# Smoking hard cheese?



## carson627 (Jul 28, 2010)

Can you smoke a hard cheese like parmesan?


----------



## squirrel (Jul 28, 2010)

Check out this link. I make some of my own cheeses and buy my supplies from this place. I like the pics of the cold smoking setups.

 http://cheesemakinghelp.blogspot.com/2010/05/smoking-your-cheese.html


----------



## carson627 (Jul 28, 2010)

Thanks Squirrel!


----------



## meateater (Jul 28, 2010)

Yes you can smoke parmesan, I've done a few chunks and it was awesome.


----------



## mballi3011 (Jul 28, 2010)

Now smoked Parm sounds great to me. I bet it can be good too.


----------



## ak1 (Jul 28, 2010)

You can pretty much smoke any cheese.


----------



## carson627 (Jul 29, 2010)

Does it hold up to temps better than cheddar?  It's so blinking hot here that cheddar/mozarella would melt just sitting in a cold smoker.


----------



## squirrel (Jul 31, 2010)

It will sweat, but it does hold up better than mozz.

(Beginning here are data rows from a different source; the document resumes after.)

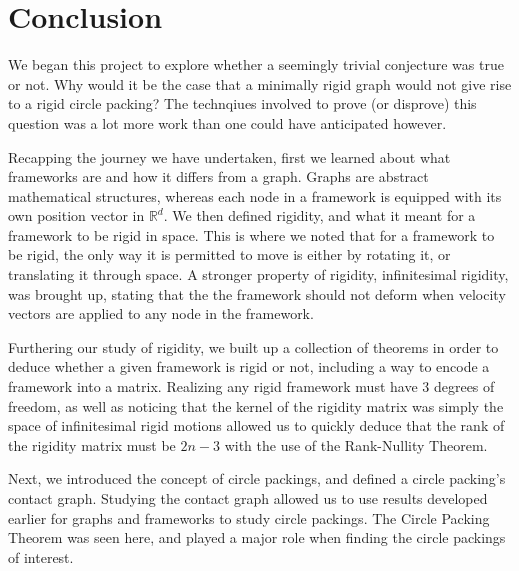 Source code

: \chapter{Conclusion}

\begin{flushleft}
We began this project to explore whether a seemingly trivial conjecture was true or not. Why would it be the case that a minimally rigid graph would not give rise to a rigid circle packing? The technqiues involved to prove (or disprove) this question was a lot more work than one could have anticipated however.
\end{flushleft}

\begin{flushleft}
Recapping the journey we have undertaken, first we learned about what frameworks are and how it differs from a graph. Graphs are abstract mathematical structures, whereas each node in a framework is equipped with its own position vector in $\mathbb{R}^d$. We then defined rigidity, and what it meant for a framework to be rigid in space. This is where we noted that for a framework to be rigid, the only way it is permitted to move is either by rotating it, or translating it through space. A stronger property of rigidity, infinitesimal rigidity, was brought up, stating that the the framework should not deform when velocity vectors are applied to any node in the framework.
\end{flushleft}

\begin{flushleft}
Furthering our study of rigidity, we built up a collection of theorems in order to deduce whether a given framework is rigid or not, including a way to encode a framework into a matrix. Realizing any rigid framework must have 3 degrees of freedom, as well as noticing that the kernel of the rigidity matrix was simply the space of infinitesimal rigid motions allowed us to quickly deduce that the rank of the rigidity matrix must be $2n-3$ with the use of the Rank-Nullity Theorem. 
\end{flushleft}

\begin{flushleft}
Next, we introduced the concept of circle packings, and defined a circle packing's contact graph. Studying the contact graph allowed us to use results developed earlier for graphs and frameworks to study circle packings. The Circle Packing Theorem was seen here, and played a major role when finding the circle packings of interest. 
\end{flushleft}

Gosh, any cheese holds up better than mozz, I can look at wrong and it melts.


----------



## ak1 (Jul 31, 2010)

Squirrel said:


> It will sweat, but it does hold up better than mozz. Gosh, any cheese holds up better than mozz, I can look at wrong and it melts.

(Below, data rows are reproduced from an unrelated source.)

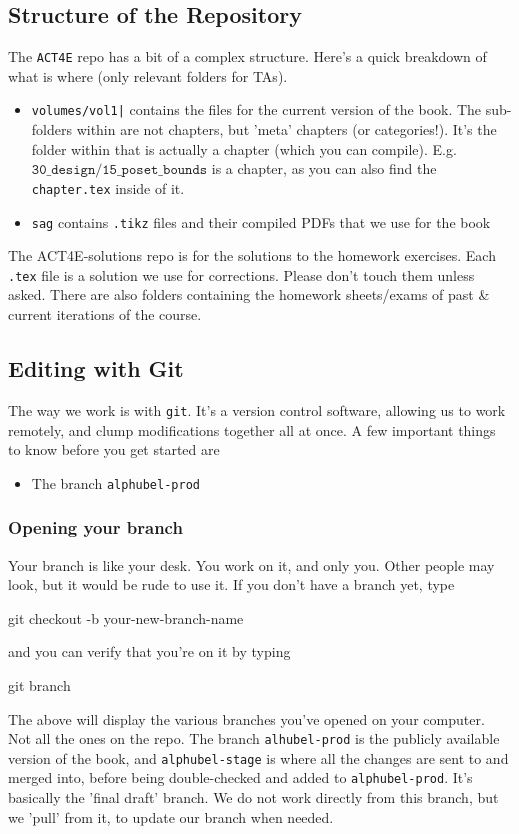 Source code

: \documentclass{article}
\begin{document}
\subsection{Structure of the Repository}
The \texttt{ACT4E} repo has a bit of a complex structure. Here's a quick breakdown of what is where (only relevant folders for TAs).
\begin{itemize}
    \item \texttt{volumes/vol1|} contains the files for the current version of the book. The sub-folders within are not chapters, but 'meta' chapters (or categories!). It's the folder within that is actually a chapter (which you can compile). E.g. $\texttt{30\_design/15\_poset\_bounds}$ is a chapter, as you can also find the \texttt{chapter.tex} inside of it.
    \item \texttt{sag} contains \texttt{.tikz} files and their compiled PDFs that we use for the book
\end{itemize}
The ACT4E-solutions repo is for the solutions to the homework exercises. Each \texttt{.tex} file is a solution we use for corrections. Please don't touch them unless asked. There are also folders containing the homework sheets/exams of past \& current iterations of the course.
\subsection{Editing with Git}


The way we work is with \texttt{git}. It's a version control software, allowing us to work remotely, and clump modifications together all at once. A few important things to know before you get started are
\begin{itemize}
\item The branch \texttt{alphubel-prod}
\end{itemize}
\subsubsection{Opening your branch}
Your branch is like your desk. You work on it, and only you. Other people may look, but it would be rude to use it. If you don't have a branch yet, type
\begin{bashcode}
     git checkout -b your-new-branch-name
\end{bashcode}
and you can verify that you're on it by typing
\begin{bashcode}
    git branch
\end{bashcode}
The above will display the various branches you've opened on your computer. Not all the ones on the repo. The branch \texttt{alhubel-prod} is the publicly available version of the book, and \texttt{alphubel-stage} is where all the changes are sent to and merged into, before being double-checked and added to \texttt{alphubel-prod}. It's basically the 'final draft' branch. We do not work directly from this branch, but we 'pull' from it, to update our branch when needed.
\end{document}
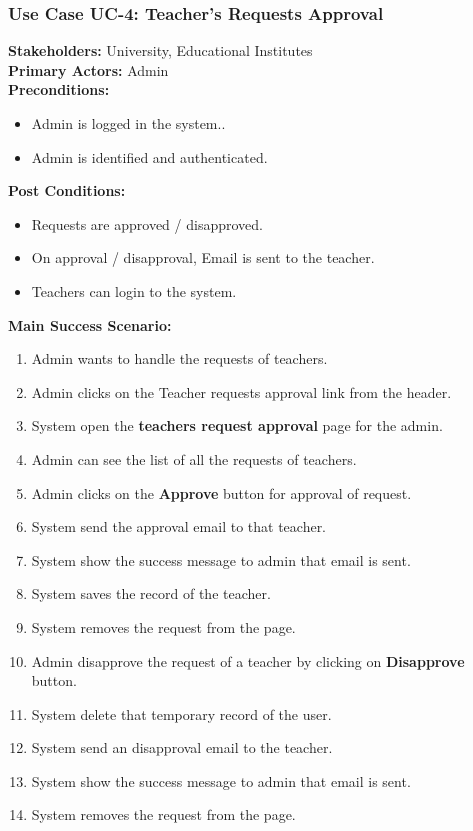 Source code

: \documentclass[12pt]{article}
\begin{document}
\subsubsection{Use Case UC-4: Teacher's Requests Approval}
\textbf{Stakeholders: } University, Educational Institutes \\
\textbf{Primary Actors: } Admin \\
\textbf{Preconditions:}
\begin{itemize}
\item Admin is logged in the system..
\item Admin is identified and authenticated.
\end{itemize}
\textbf{Post Conditions: }
\begin{itemize}
\item Requests are approved / disapproved.
\item On approval / disapproval, Email is sent to the teacher.
\item Teachers can login to the system.
\end{itemize}
\textbf{Main Success Scenario:}
\begin{enumerate}
\item Admin wants to handle the requests of teachers.
\item Admin clicks on the Teacher requests approval link from the header.
\item System open the \textbf{teachers request approval} page for the admin.
\item Admin can see the list of all the requests of teachers.
\item Admin clicks on the \textbf{Approve} button for approval of request.
\item System send the approval email to that teacher.
\item System show the success message to admin that email is sent.
\item System saves the record of the teacher.
\item System removes the request from the page.
\item Admin disapprove the request of a teacher by clicking on \textbf{Disapprove} button.
\item System delete that temporary record of the user.
\item System send an disapproval email to the teacher.
\item System show the success message to admin that email is sent.
\item System removes the request from the page.
\end{enumerate}
\end{document}
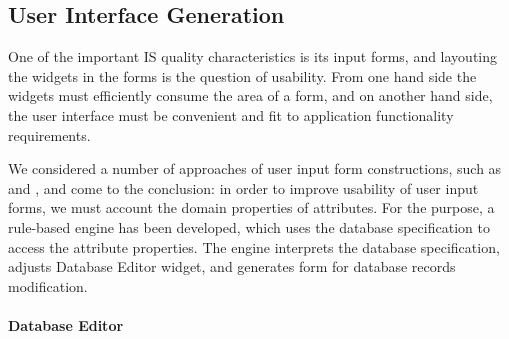 \documentclass[conference]{IEEEtran}
\begin{document}
\subsection{User Interface Generation}
\label{sec:user-interace-form}
One of the important IS quality characteristics is its input forms, and layouting the widgets in the forms is the question of usability.  From one hand side the widgets must efficiently consume the area of a form, and on another hand side, the user interface must be convenient and fit to  application functionality requirements.



We considered a number of approaches of user input form constructions, such as \cite{qt} and \cite{gtk}, and come to the conclusion: in order to improve usability of user input forms, we must account the domain properties of attributes.  For the purpose, a rule-based engine has been developed, which uses the database specification to access the attribute properties.  The engine interprets the database specification, adjusts Database Editor widget, and generates form for database records modification.

\paragraph{Database Editor}
\end{document}
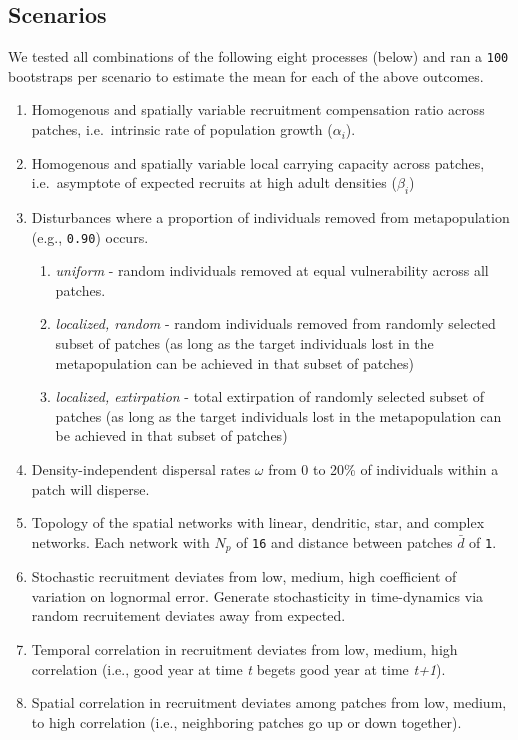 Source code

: \documentclass[]{article}
\providecommand{\tightlist}{%
  \setlength{\itemsep}{0pt}\setlength{\parskip}{0pt}}
\begin{document}
\hypertarget{scenarios}{%
\subsection{Scenarios}\label{scenarios}}

We tested all combinations of the following eight processes (below) and
ran a \texttt{100} bootstraps per scenario to estimate the mean for each
of the above outcomes.

\begin{enumerate}
\def\labelenumi{\arabic{enumi}.}
\item
  Homogenous and spatially variable recruitment compensation ratio
  across patches, i.e.~intrinsic rate of population growth
  (\(\alpha_i\)).
\item
  Homogenous and spatially variable local carrying capacity across
  patches, i.e.~asymptote of expected recruits at high adult densities
  (\(\beta_i\))
\item
  Disturbances where a proportion of individuals removed from
  metapopulation (e.g., \texttt{0.90}) occurs.

  \begin{enumerate}
  \def\labelenumii{\alph{enumii}.}
  \tightlist
  \item
    \emph{uniform} - random individuals removed at equal vulnerability
    across all patches.
  \item
    \emph{localized, random} - random individuals removed from randomly
    selected subset of patches (as long as the target individuals lost
    in the metapopulation can be achieved in that subset of patches)
  \item
    \emph{localized, extirpation} - total extirpation of randomly
    selected subset of patches (as long as the target individuals lost
    in the metapopulation can be achieved in that subset of patches)
  \end{enumerate}
\item
  Density-independent dispersal rates \(\omega\) from 0 to 20\% of
  individuals within a patch will disperse.
\item
  Topology of the spatial networks with linear, dendritic, star, and
  complex networks. Each network with \(N_p\) of \texttt{16} and
  distance between patches \(\bar{d}\) of \texttt{1}.
\item
  Stochastic recruitment deviates from low, medium, high coefficient of
  variation on lognormal error. Generate stochasticity in time-dynamics
  via random recruitement deviates away from expected.
\item
  Temporal correlation in recruitment deviates from low, medium, high
  correlation (i.e., good year at time \emph{t} begets good year at time
  \emph{t+1}).
\item
  Spatial correlation in recruitment deviates among patches from low,
  medium, to high correlation (i.e., neighboring patches go up or down
  together).
\end{enumerate}
\end{document}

Squirrel, I'm sure if you looked at me, I would melt as well!


----------



## squirrel (Jul 31, 2010)

Awww, that is so sweet! AK1!


----------



## carson627 (Aug 5, 2010)

I just pulled a wedge of parmesan smoked with cherry using my new a-maze-n smoker.  Delicious!!!  I'll let it rest for a week or so (I have to go out of town or it wouldn't last!)   :)


----------



## scarbelly (Aug 5, 2010)

Dont forget the pics - I am gatherin a group of cheeses for a smoke in the next couple of weeks

Parmesan

Fresh Mozarella

Pepper Jack

Mozarella

Monterey Jack

Cheddar

are on the list so far -

If I can find some affordable reggiano will add that too


----------



## dale5351 (Aug 5, 2010)

I've got cheese blocks in the frig waiting for the temperatures to go down here.  We've had two weeks of 95-100 F outside during the day, and hardly lower than 80F at night.

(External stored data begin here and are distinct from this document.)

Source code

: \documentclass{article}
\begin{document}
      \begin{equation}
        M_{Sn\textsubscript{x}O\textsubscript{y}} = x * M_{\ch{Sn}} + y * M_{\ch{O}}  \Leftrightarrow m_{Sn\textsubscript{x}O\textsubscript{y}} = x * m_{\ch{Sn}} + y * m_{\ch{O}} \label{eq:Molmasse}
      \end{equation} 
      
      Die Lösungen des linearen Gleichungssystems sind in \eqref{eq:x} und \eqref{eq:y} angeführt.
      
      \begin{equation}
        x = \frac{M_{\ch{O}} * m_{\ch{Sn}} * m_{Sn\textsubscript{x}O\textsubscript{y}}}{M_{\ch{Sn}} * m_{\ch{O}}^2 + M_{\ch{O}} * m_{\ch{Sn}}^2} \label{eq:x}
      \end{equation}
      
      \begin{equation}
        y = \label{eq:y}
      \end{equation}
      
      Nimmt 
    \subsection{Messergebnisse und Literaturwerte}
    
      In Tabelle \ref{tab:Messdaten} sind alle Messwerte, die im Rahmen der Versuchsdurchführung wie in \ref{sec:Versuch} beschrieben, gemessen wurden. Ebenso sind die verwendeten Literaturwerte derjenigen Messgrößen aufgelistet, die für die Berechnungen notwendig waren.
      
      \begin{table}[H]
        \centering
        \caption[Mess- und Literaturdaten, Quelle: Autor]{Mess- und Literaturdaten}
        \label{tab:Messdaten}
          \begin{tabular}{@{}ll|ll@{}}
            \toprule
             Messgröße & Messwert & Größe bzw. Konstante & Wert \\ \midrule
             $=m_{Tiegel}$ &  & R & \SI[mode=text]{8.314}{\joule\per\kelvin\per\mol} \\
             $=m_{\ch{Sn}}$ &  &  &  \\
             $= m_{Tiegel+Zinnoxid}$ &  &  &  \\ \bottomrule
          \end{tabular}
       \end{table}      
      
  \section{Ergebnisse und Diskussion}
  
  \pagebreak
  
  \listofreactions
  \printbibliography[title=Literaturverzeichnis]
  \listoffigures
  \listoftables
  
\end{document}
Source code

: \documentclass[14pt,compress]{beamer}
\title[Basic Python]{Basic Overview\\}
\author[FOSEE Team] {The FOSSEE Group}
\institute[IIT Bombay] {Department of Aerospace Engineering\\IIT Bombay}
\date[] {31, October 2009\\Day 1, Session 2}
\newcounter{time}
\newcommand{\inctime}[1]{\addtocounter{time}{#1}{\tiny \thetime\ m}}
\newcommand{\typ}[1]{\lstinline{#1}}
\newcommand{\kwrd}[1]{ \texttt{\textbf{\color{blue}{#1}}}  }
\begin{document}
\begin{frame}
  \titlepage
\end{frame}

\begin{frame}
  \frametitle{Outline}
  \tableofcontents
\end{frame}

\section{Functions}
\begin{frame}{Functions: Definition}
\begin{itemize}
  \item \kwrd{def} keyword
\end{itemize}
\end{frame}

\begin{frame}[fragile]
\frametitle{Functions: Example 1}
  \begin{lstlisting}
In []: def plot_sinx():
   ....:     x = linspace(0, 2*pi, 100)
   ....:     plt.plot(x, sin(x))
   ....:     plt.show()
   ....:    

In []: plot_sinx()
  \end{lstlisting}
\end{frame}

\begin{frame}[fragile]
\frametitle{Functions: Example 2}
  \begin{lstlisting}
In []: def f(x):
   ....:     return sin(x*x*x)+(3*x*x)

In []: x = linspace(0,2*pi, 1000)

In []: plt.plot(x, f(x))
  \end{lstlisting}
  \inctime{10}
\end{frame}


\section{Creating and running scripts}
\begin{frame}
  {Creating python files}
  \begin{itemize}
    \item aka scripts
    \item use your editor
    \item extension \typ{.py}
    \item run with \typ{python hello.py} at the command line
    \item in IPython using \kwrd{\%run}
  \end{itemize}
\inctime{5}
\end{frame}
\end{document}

I have a variety of sawdust to use in my A-Maze-N smoker, and will have to restrain myself from putting all the cheese on at once so that I can test them each out.  Got Oak wine barrel, oak whiskey barrel, peach, hickory and maple.    Can't wait, but I think that these temps are too high -- even with ice blocks.


----------